VEINTITRÉS

VEINTITRÉS

En la oscuridad, con sus heridas y un monstruo muerto que había sido un hombre, Detlef dominó el impulso de llorar. Era un genio, no un cobarde. Su amor no moriría. Nada que él pudiese hacer extinguiría ese sentimiento. Acabaría dedicándole millones de palabras y continuaría sin poder sofocarlo. Su serie de poemas titulada: A mi inalterable dama no estaba acabada, y la separación inspiraría un tercer grupo de poemas. Tal vez lo impelería a realizar la más grandiosa de sus obras.

El olor era terrible, el olor de la muerte, el conocido olor de la muerte. Detlef sentía una afinidad con el dramaturgo.

—Bruno —dijo—, yo reviviré tus obras. Mereces al menos eso por mi parte. Tu nombre volverá a vivir. Te lo juro.

El ser muerto no respondió, pero no había esperado que lo hiciera.

—Por supuesto, puede que las revise un poco, que actualice un poco tu trabajo…

Genevieve se había marchado y nunca regresaría. La pérdida era peor que cualquiera de las heridas que tenía.

Intentó pensar en algo, cualquier cosa que hiciera desaparecer el dolor, que lo mitigara.

Por último, volvió a hablar.

—Bruno, recuerdo algo que me dijo Poppa Fritz sobre un actor joven que fue a visitar al mismísimo Tarradasch cuando éste producía sus propias obras en Altdorf y dirigía el viejo teatro Amado de Ulric del otro lado de la calle, aunque también lo oí contar con relación a un joven juglar que fue a visitar al gran Orfeo…

Ahora su respiración era fuerte y se desvanecía el dolor de su pierna. Pronto irían a buscarlo. Gené enviaría a alguien para que lo sacara de allí. Guglielmo no lo dejaría abandonado, con una fractura, durante mucho tiempo.

—En fin, Bruno, ésta es la historia. Un joven actor del campo llega a la gran ciudad dispuesto a lograr fama y fortuna sobre el escenario. Sabe cantar, bailar y hacer prestidigitación, y había sido una estrella en la compañía de actores de la universidad. Su sangre joven se gana la simpatía del Tarradasch, y el gran hombre queda bastante impresionado aunque no lo suficiente como para ofrecerle ocupar un lugar en su compañía.

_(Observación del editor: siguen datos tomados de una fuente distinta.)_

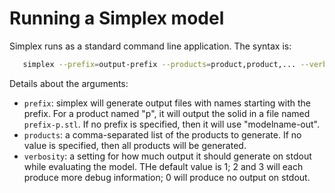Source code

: # Running a Simplex model 

Simplex runs as a standard command line application.
The syntax is:

```bash
   simplex --prefix=output-prefix --products=product,product,... --verbosity=value model-file.s3d
```

Details about the arguments:
* `prefix`: simplex will generate output files with names
  starting with the prefix. For a product named "p", it will output
  the solid in a file named `prefix-p.stl`. If no prefix is
  specified, then it will use "modelname-out".
* `products`: a comma-separated list of the products to generate. If
  no value is specified, then all products will be generated.
* `verbosity`: a setting for how much output it should generate on stdout while
  evaluating the model. THe default value is 1; 2 and 3 will each produce
  more debug information; 0 will produce no output on stdout.

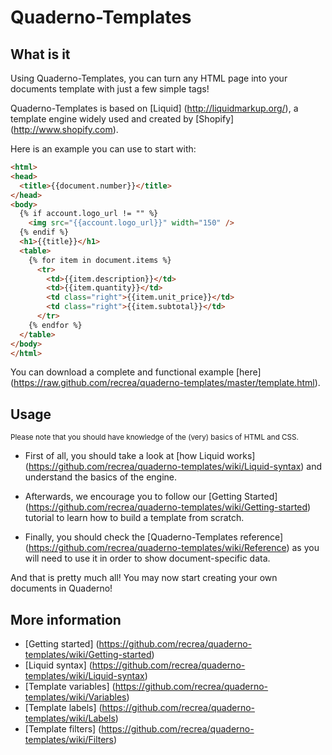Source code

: # Quaderno-Templates
## What is it
Using Quaderno-Templates, you can turn any HTML page into your documents template with just a few simple tags!

Quaderno-Templates is based on [Liquid] (http://liquidmarkup.org/), a template engine widely used and created by [Shopify] (http://www.shopify.com).

Here is an example you can use to start with:
```html
<html>
<head>  
  <title>{{document.number}}</title>  
</head>
<body>
  {% if account.logo_url != "" %}
    <img src="{{account.logo_url}}" width="150" />
  {% endif %}
  <h1>{{title}}</h1>
  <table>
    {% for item in document.items %}
      <tr>
        <td>{{item.description}}</td>
        <td>{{item.quantity}}</td>
        <td class="right">{{item.unit_price}}</td>
        <td class="right">{{item.subtotal}}</td>
      </tr>
    {% endfor %}
  </table>
</body>
</html>
```
You can download a complete and functional example [here] (https://raw.github.com/recrea/quaderno-templates/master/template.html).

## Usage
<sub>Please note that you should have knowledge of the (very) basics of HTML and CSS.</sub>
* First of all, you should take a look at [how Liquid works] (https://github.com/recrea/quaderno-templates/wiki/Liquid-syntax) and understand the basics of the engine.
 
* Afterwards, we encourage you to follow our [Getting Started] (https://github.com/recrea/quaderno-templates/wiki/Getting-started) tutorial to learn how to build a template from scratch.

* Finally, you should check the [Quaderno-Templates reference] (https://github.com/recrea/quaderno-templates/wiki/Reference) as you will need to use it in order to show document-specific data.

And that is pretty much all! You may now start creating your own documents in Quaderno!

## More information
* [Getting started] (https://github.com/recrea/quaderno-templates/wiki/Getting-started)
* [Liquid syntax] (https://github.com/recrea/quaderno-templates/wiki/Liquid-syntax)
* [Template variables] (https://github.com/recrea/quaderno-templates/wiki/Variables)
* [Template labels] (https://github.com/recrea/quaderno-templates/wiki/Labels)
* [Template filters] (https://github.com/recrea/quaderno-templates/wiki/Filters)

»Eres bueno —dice Tarradasch—, tienes mucho talento, cuentas con la apariencia de una estrella, la fuerza de un acróbata y la gracilidad de un bailarín. Has aprendido muy bien las piezas para la audición, pero hay una cosa que no tienes. Careces de experiencia. Aún no has cumplido los dieciocho años y no sabes nada de la vida. No has amado, no has vivido. Antes de poder ser un gran actor y no sólo un maniquí con talento, debes salir a vivir la vida en plenitud. Vuelve a yerme dentro de seis meses y cuéntame cómo te han ido las cosas.

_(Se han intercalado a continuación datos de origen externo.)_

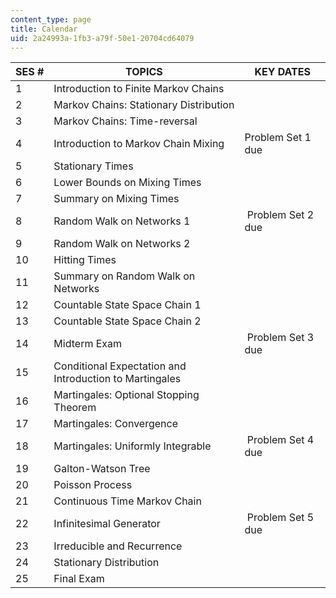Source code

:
 ```yaml
---
content_type: page
title: Calendar
uid: 2a24993a-1fb3-a79f-50e1-20704cd64079
---
```


| SES # | TOPICS | KEY DATES |
| --- | --- | --- |
| 1 | Introduction to Finite Markov Chains | &nbsp; |
| 2 | Markov Chains: Stationary Distribution | &nbsp; |
| 3 | Markov Chains: Time-reversal | &nbsp; |
| 4 | Introduction to Markov Chain Mixing | Problem Set 1 due |
| 5 | Stationary Times | &nbsp; |
| 6 | Lower Bounds on Mixing Times | &nbsp; |
| 7 | Summary on Mixing Times | &nbsp; |
| 8 | Random Walk on Networks 1 |  Problem Set 2 due |
| 9 | Random Walk on Networks 2 | &nbsp; |
| 10 | Hitting Times | &nbsp; |
| 11 | Summary on Random Walk on Networks | &nbsp; |
| 12 | Countable State Space Chain 1 | &nbsp; |
| 13 | Countable State Space Chain 2 | &nbsp; |
| 14 | Midterm Exam |  Problem Set 3 due |
| 15 | Conditional Expectation and Introduction to Martingales | &nbsp; |
| 16 | Martingales: Optional Stopping Theorem | &nbsp; |
| 17 | Martingales: Convergence | &nbsp; |
| 18 | Martingales: Uniformly Integrable |  Problem Set 4 due |
| 19 | Galton-Watson Tree | &nbsp; |
| 20 | Poisson Process | &nbsp; |
| 21 | Continuous Time Markov Chain | &nbsp; |
| 22 | Infinitesimal Generator |  Problem Set 5 due |
| 23 | Irreducible and Recurrence | &nbsp; |
| 24 | Stationary Distribution | &nbsp; |
| 25 | Final Exam |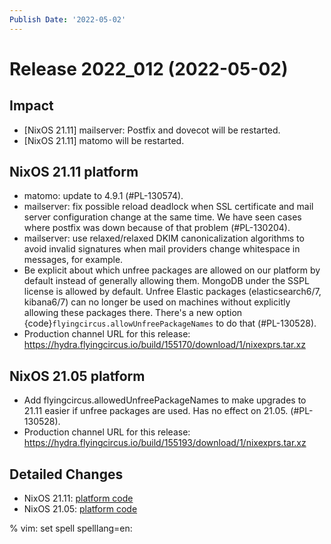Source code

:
 ```yaml
---
Publish Date: '2022-05-02'
---
```


# Release 2022_012 (2022-05-02)

## Impact

- \[NixOS 21.11\] mailserver: Postfix and dovecot will be restarted.
- \[NixOS 21.11\] matomo will be restarted.

## NixOS 21.11 platform

- matomo: update to 4.9.1 (#PL-130574).
- mailserver: fix possible reload deadlock when SSL certificate and mail server
  configuration change at the same time. We have seen cases where postfix was
  down because of that problem (#PL-130204).
- mailserver: use relaxed/relaxed DKIM canonicalization algorithms to avoid
  invalid signatures when mail providers change whitespace in messages, for example.
- Be explicit about which unfree packages are allowed on our platform by default
  instead of generally allowing them. MongoDB under the SSPL license is allowed by
  default. Unfree Elastic packages (elasticsearch6/7, kibana6/7) can no longer be
  used on machines without explicitly allowing these packages there. There's a new
  option {code}`flyingcircus.allowUnfreePackageNames` to do that (#PL-130528).
- Production channel URL for this release: <https://hydra.flyingcircus.io/build/155170/download/1/nixexprs.tar.xz>

## NixOS 21.05 platform

- Add flyingcircus.allowedUnfreePackageNames to make upgrades to 21.11 easier
  if unfree packages are used. Has no effect on 21.05. (#PL-130528).
- Production channel URL for this release: <https://hydra.flyingcircus.io/build/155193/download/1/nixexprs.tar.xz>

## Detailed Changes

- NixOS 21.11: [platform code](https://github.com/flyingcircusio/fc-nixos/compare/fc/r2022_011/21.11...300cb13390e0a28910efd1fddf580aaaf6c3b429)
- NixOS 21.05: [platform code](https://github.com/flyingcircusio/fc-nixos/compare/fc/r2022_011/21.05...b456db2509aaf7f93b91427cac80cc09ba2af9d0)

% vim: set spell spelllang=en:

El rostro de Detlef estaba surcado por las lágrimas, pero su entrenada voz no se quebró.

—Así que, Bruno, el muchacho se marcha del teatro, dándole vueltas en la cabeza al consejo de Tarradasch Cuando regresa seis meses después, tiene una nueva historia que contar.

»Estabas en lo cierto, maestro —le dice al gran hombre—. He estado ahí fuera, en la ciudad, viviendo por mis propios medios y experimentándolo todo. Conocí a una muchacha que me ha enseñado cosas de mí mismo que nunca podría haber imaginado. Esto no me había ocurrido antes. Estamos enamorados, y todo en mi vida danza como las flores en una brisa de primavera.

Detlef miró el desplomado bulto del hombre que había sido el Demonio de la Trampilla.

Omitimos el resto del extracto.